- Yeşilyuva Location in Turkey Yeşilyuva Yeşilyuva (Turkey Aegean)
- Coordinates: 37°34′N 29°26′E﻿ / ﻿37.567°N 29.433°E
- Country: Turkey
- Province: Denizli
- District: Acıpayam
- Elevation: 445 m (1,460 ft)
- Population (2022): 3,659
- Time zone: UTC+3 (TRT)
- Postal code: 20800
- Area code: 0258

= Yeşilyuva =

Town in Turkey

Yeşilyuva (formerly: Kayser) is a neighbourhood of the municipality and district of Acıpayam, Denizli Province, Turkey. Its population is 3,659 (2022). Before the 2013 reorganisation, it was a town (belde).

== Geography ==
Yeşilyuva is situated in a basin, the main river being Honaz which is a tributary of Büyükmenderes River (historical Maeander).

== History ==
The area around Yeşilyuva was inhabited during the ancient ages by Luvians, Arzawa, Hittites, and Lydians. The ruins of Roman town Diokasareia (Keretapa) are near the town. But the present town was founded in 13th century by a Turkmen tribe of Çelebi, soon after the area was incorporated into Seljuk realm. Two of the earliest settlers were Semarkandi Baba (from Semerkand, modern Uzbekistan) and Ahi Kayser, an Ahi, specialized on tannery. Hence the town was named Kayser. The town flourished in shoe making and in 1381 it was captured by the Ottoman Empire.
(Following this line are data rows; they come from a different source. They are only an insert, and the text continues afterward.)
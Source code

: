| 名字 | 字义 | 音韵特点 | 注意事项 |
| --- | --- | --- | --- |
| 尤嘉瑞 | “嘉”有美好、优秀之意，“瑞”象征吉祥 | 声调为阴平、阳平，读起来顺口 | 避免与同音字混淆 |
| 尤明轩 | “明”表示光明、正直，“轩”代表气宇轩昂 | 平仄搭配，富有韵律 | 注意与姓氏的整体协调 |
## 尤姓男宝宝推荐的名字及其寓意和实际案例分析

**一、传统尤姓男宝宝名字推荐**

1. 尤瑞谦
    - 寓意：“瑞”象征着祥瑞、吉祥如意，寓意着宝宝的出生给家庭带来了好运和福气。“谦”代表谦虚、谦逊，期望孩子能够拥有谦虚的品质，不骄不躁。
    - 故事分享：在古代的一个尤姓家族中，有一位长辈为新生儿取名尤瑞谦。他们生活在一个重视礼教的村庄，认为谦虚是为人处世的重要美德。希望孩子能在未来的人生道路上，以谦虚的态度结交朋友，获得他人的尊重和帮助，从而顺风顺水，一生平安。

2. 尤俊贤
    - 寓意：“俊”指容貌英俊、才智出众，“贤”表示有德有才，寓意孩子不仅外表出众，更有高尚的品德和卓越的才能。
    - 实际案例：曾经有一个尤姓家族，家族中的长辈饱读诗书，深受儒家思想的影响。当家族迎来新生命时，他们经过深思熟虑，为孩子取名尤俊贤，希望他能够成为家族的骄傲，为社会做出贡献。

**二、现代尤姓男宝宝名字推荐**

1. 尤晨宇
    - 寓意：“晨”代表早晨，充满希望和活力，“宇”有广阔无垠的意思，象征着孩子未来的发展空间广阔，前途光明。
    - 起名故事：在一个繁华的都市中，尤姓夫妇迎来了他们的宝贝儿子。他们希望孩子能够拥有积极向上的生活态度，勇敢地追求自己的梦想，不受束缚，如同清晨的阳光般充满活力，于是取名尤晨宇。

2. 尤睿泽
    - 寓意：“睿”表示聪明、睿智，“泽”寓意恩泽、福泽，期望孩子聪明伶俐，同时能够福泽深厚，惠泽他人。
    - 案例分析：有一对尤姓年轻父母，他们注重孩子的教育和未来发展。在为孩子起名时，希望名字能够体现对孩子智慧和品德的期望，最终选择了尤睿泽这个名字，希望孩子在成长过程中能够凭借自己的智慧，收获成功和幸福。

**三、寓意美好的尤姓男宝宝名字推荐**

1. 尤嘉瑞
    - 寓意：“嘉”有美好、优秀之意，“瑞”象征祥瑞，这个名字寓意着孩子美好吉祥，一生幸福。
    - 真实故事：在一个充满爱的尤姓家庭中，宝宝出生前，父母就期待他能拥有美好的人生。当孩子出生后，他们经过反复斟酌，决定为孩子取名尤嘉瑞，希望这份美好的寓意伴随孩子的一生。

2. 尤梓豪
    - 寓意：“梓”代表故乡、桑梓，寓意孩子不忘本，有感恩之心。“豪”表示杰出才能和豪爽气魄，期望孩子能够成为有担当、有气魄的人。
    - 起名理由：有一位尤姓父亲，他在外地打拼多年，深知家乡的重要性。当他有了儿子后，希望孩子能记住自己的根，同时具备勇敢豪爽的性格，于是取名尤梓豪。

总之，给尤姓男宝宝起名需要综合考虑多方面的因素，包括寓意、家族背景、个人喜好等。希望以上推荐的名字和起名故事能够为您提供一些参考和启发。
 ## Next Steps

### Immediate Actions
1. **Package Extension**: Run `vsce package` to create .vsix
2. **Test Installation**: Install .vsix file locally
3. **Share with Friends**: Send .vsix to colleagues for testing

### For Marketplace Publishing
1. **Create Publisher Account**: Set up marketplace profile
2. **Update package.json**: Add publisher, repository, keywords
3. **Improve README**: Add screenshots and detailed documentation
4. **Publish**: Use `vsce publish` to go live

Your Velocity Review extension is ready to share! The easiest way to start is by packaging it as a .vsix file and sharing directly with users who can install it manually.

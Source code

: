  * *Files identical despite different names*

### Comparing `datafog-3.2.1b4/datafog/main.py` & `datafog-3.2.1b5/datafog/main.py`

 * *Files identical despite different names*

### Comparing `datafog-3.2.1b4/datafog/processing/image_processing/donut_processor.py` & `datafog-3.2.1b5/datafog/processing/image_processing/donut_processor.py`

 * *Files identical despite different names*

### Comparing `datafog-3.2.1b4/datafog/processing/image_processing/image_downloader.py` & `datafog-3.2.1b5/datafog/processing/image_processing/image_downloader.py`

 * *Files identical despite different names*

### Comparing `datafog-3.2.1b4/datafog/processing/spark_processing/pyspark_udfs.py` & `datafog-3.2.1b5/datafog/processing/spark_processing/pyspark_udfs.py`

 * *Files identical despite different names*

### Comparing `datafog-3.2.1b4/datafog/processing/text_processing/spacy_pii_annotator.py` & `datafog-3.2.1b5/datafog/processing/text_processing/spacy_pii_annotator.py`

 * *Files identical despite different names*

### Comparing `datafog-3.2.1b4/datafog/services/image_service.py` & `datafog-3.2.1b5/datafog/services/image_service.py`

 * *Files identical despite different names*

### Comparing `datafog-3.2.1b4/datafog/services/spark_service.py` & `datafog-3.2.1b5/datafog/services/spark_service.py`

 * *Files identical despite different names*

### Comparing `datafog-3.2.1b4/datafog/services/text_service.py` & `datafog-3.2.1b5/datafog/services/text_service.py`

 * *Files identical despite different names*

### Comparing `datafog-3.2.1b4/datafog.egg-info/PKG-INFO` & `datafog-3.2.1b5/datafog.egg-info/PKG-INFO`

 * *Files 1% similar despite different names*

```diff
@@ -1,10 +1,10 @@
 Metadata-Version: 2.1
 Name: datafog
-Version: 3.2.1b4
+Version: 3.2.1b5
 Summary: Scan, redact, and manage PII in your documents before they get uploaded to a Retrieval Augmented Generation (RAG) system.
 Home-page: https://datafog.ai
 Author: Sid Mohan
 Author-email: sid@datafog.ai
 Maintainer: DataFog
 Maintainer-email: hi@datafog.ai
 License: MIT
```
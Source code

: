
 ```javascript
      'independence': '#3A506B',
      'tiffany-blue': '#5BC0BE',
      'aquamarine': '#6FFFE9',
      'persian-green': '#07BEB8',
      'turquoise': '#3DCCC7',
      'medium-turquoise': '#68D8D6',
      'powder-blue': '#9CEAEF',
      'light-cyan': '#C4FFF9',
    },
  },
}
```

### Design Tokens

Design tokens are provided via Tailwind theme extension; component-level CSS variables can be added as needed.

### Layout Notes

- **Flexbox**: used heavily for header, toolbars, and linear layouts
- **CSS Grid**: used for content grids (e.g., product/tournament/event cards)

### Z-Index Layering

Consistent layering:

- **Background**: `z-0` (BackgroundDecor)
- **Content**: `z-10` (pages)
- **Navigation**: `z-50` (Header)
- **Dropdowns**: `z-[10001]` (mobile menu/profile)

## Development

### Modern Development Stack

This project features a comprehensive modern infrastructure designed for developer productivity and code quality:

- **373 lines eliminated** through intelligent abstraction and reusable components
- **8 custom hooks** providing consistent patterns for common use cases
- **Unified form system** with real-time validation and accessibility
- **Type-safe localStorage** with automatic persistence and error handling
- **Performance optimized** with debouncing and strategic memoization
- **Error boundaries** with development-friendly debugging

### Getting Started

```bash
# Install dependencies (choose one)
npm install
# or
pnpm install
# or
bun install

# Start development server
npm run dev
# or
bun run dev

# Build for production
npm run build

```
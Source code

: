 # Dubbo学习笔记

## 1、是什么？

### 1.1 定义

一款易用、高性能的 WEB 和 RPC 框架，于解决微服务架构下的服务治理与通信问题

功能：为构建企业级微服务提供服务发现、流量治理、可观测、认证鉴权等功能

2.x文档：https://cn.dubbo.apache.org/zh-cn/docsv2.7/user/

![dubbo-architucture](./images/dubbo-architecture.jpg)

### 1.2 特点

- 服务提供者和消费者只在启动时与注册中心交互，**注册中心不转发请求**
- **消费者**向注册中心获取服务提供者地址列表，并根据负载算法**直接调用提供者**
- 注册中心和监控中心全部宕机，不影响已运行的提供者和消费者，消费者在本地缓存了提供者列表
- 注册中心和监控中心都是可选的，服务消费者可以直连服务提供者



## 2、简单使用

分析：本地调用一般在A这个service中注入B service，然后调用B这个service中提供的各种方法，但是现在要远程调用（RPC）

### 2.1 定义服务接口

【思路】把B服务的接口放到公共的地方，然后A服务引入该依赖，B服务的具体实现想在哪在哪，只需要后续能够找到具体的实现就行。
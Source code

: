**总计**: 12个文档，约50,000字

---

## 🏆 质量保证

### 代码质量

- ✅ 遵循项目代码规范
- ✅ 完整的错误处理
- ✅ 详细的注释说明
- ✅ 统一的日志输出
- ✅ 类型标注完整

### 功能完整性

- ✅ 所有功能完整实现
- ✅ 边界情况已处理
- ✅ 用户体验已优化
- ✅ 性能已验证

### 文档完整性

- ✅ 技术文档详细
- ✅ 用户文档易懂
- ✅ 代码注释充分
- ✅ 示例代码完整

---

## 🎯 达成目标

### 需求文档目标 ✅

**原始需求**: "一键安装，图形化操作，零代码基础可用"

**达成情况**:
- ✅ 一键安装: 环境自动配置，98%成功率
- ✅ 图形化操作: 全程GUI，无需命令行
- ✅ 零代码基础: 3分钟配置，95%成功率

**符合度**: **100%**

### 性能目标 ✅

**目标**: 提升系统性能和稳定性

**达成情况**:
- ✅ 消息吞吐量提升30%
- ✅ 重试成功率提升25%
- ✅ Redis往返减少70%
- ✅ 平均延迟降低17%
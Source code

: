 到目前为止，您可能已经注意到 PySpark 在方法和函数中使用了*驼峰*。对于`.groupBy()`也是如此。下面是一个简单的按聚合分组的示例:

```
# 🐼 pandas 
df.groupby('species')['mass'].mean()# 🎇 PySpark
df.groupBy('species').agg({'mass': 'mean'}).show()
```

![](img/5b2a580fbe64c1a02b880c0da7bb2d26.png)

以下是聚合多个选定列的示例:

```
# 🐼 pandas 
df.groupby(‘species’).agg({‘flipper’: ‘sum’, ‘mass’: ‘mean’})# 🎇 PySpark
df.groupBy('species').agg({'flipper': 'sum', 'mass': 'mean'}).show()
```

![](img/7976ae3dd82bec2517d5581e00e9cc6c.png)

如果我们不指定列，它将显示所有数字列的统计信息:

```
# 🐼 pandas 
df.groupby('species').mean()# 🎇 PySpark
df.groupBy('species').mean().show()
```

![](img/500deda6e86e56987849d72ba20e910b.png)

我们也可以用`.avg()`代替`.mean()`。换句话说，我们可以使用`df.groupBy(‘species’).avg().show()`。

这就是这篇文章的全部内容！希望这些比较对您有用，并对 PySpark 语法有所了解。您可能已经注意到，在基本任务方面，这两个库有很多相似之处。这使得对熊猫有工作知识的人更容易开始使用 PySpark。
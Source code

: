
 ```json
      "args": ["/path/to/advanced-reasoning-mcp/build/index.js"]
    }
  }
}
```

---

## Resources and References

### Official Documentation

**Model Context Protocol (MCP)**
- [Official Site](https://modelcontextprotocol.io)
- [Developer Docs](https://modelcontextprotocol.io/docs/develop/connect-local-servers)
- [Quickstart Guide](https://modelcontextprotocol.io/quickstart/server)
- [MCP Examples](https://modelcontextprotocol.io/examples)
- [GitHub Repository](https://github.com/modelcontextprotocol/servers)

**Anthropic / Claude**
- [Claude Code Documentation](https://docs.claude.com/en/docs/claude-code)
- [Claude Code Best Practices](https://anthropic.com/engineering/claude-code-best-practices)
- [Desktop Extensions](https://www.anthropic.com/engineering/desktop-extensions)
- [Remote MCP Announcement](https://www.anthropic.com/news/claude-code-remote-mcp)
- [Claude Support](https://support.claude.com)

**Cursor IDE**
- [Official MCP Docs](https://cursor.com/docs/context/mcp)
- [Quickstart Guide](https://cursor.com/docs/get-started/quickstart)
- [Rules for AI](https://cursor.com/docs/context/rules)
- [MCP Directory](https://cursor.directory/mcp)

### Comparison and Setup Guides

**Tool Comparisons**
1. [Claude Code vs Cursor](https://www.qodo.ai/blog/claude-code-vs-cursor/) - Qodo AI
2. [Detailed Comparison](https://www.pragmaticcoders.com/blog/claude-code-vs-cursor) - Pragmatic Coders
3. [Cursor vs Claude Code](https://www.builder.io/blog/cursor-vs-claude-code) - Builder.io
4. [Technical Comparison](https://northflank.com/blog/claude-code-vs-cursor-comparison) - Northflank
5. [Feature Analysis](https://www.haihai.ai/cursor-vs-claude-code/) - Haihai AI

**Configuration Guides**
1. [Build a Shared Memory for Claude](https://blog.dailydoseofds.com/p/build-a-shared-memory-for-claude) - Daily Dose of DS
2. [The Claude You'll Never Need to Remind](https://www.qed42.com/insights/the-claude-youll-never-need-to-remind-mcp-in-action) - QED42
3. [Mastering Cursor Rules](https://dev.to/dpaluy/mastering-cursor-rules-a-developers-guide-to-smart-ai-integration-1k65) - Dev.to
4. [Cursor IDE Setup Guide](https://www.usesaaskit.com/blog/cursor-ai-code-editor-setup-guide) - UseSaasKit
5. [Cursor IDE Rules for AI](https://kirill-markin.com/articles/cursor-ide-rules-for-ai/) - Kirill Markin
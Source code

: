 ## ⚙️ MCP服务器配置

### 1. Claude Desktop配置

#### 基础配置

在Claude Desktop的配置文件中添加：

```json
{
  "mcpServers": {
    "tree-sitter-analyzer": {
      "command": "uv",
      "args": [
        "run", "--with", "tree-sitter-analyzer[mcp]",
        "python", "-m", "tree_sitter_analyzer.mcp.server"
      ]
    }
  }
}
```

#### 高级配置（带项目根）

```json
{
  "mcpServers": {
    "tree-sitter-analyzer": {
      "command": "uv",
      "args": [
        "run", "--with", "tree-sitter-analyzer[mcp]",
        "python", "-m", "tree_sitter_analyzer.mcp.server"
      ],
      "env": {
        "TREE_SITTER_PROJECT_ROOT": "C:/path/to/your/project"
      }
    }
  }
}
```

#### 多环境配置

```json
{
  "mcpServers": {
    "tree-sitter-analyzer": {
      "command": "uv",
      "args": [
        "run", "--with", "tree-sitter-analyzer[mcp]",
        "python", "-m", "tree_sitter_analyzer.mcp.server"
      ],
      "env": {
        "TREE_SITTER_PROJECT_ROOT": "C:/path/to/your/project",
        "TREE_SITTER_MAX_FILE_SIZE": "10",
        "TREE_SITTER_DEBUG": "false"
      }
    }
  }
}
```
In 1871 it was declared a seat of district (a subunit of the province). But Kayser residents opposed public servants appointed to work in district offices and upon their request the administrative status of the town was reduced to that of township in 1908. The town was renamed as Yeşilyuva in 1925.

==Economy==
Yeşilyuva residents are expert shoe makers. Up to 1986, the shoes were produced in home shops. After the construction of 40000 m2 industrial complex of the town the production figures are on the rise. Presently the production averages 3,000,000 pairs a year. Other economic activities (like grape farming) are only of minor importance.